Stephen L. Carter examines the case for “humanitarian” war:
[M]ost of us agree that war is morally permissible to defend one’s own country against aggression. There are difficult questions still. (What counts as aggression? May one attack before the enemy strikes?) But wide consensus exists on the general principle of self-defense.
The more difficult question, and one that increasingly confronts the world, is the justice of going to war to protect not our own people but someone else’s. In other words, if Christian morality will permit Country A to fight Country B if Country B attacks it, will it allow Country A to fight Country B if Country B attacks Country C? Or what if Country B is slaughtering only its own people? May Country A go to war to protect the people of Country B against their own government? […]
Indeed, one might argue that there is a provincialism, if not selfishness, in saying that it is moral for me to defend my own people but not someone else’s. In much the same way, my right to defend myself against an attacker on the street also gives me the right to defend the fellow next to me.

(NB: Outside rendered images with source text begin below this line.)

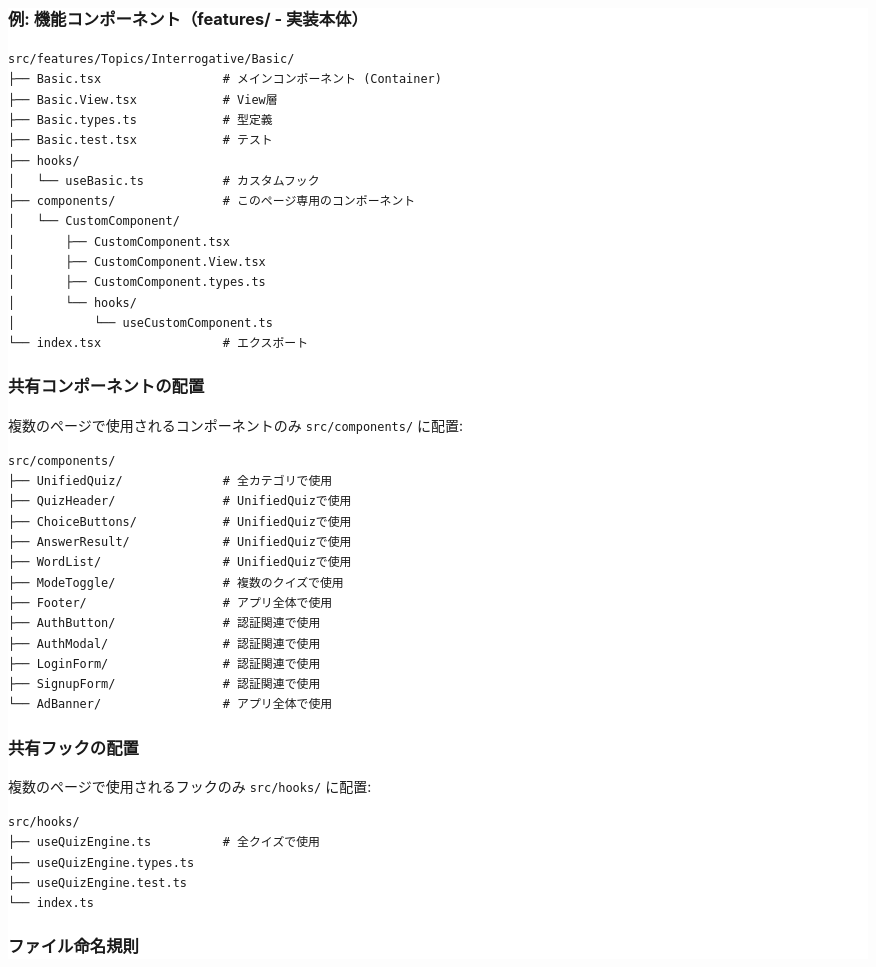 ### 例: 機能コンポーネント（features/ - 実装本体）

```
src/features/Topics/Interrogative/Basic/
├── Basic.tsx                 # メインコンポーネント (Container)
├── Basic.View.tsx            # View層
├── Basic.types.ts            # 型定義
├── Basic.test.tsx            # テスト
├── hooks/
│   └── useBasic.ts           # カスタムフック
├── components/               # このページ専用のコンポーネント
│   └── CustomComponent/
│       ├── CustomComponent.tsx
│       ├── CustomComponent.View.tsx
│       ├── CustomComponent.types.ts
│       └── hooks/
│           └── useCustomComponent.ts
└── index.tsx                 # エクスポート
```

### 共有コンポーネントの配置

複数のページで使用されるコンポーネントのみ `src/components/` に配置:

```
src/components/
├── UnifiedQuiz/              # 全カテゴリで使用
├── QuizHeader/               # UnifiedQuizで使用
├── ChoiceButtons/            # UnifiedQuizで使用
├── AnswerResult/             # UnifiedQuizで使用
├── WordList/                 # UnifiedQuizで使用
├── ModeToggle/               # 複数のクイズで使用
├── Footer/                   # アプリ全体で使用
├── AuthButton/               # 認証関連で使用
├── AuthModal/                # 認証関連で使用
├── LoginForm/                # 認証関連で使用
├── SignupForm/               # 認証関連で使用
└── AdBanner/                 # アプリ全体で使用
```

### 共有フックの配置

複数のページで使用されるフックのみ `src/hooks/` に配置:

```
src/hooks/
├── useQuizEngine.ts          # 全クイズで使用
├── useQuizEngine.types.ts
├── useQuizEngine.test.ts
└── index.ts
```

### ファイル命名規則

I am not offering a settled answer to this question. The literature of just-war theory is strongly divided on many issues. I insist on two propositions, however. First, the morality of humanitarian intervention has nothing to do with whether others agree that the action is appropriate. (Although, as I have noted, international opposition might render it impractical.) Second, to refuse to protect the people of another country simply because they are not fellow citizens is, to say the least, uncharitable.
I think many thinkers in the just-war tradition would agree with Carter here. Paul Ramsey held, for example, that the legitimate use of force was nothing more or less than the expression of neighbor-love in the political realm. If I am called to help the man in distress by the side of the Jericho Road, would I not also be called to use force to repel the robbers if I came upon them in the act? And it’s hard to see why, on Christian grounds, this obligation should be limited to our fellow citizens. There may be, as Carter points out, practical reasons not to intervene, but not necessarily moral ones.
However, just-war theory (as this blog has discussed before) requires several other conditions to be met for any prima facie case for third-party intervention to carry the day. Prospect of success and proportionality are key here (i.e. will war stop a greater evil than it will bring in its wake?), as is discrimination or immunity of non-combatants.
Even more troubling to me (see here) is the question of whether the modern secular nation-state can be relied upon to restrain itself in warfare and to act according to just-war principles. Though just-war theory has gained wide currency in secular thought (see Walzer most prominently), it retains its roots in Christian ethics. And history shows us that the dictates of “realism” tend to hold sway over just-war scruples whenever the going gets rough and victory is on the line (WWII is the classic example here).
If the secular state refuses to place itself under those constraints, then I have a difficult time seeing how a Christian can be anything other than a de facto pacifist, refusing to endorse or support any wars. I’m not comfortable with this position, but it may be that just-war principles only have bite if the state itself is explicitly committed to them.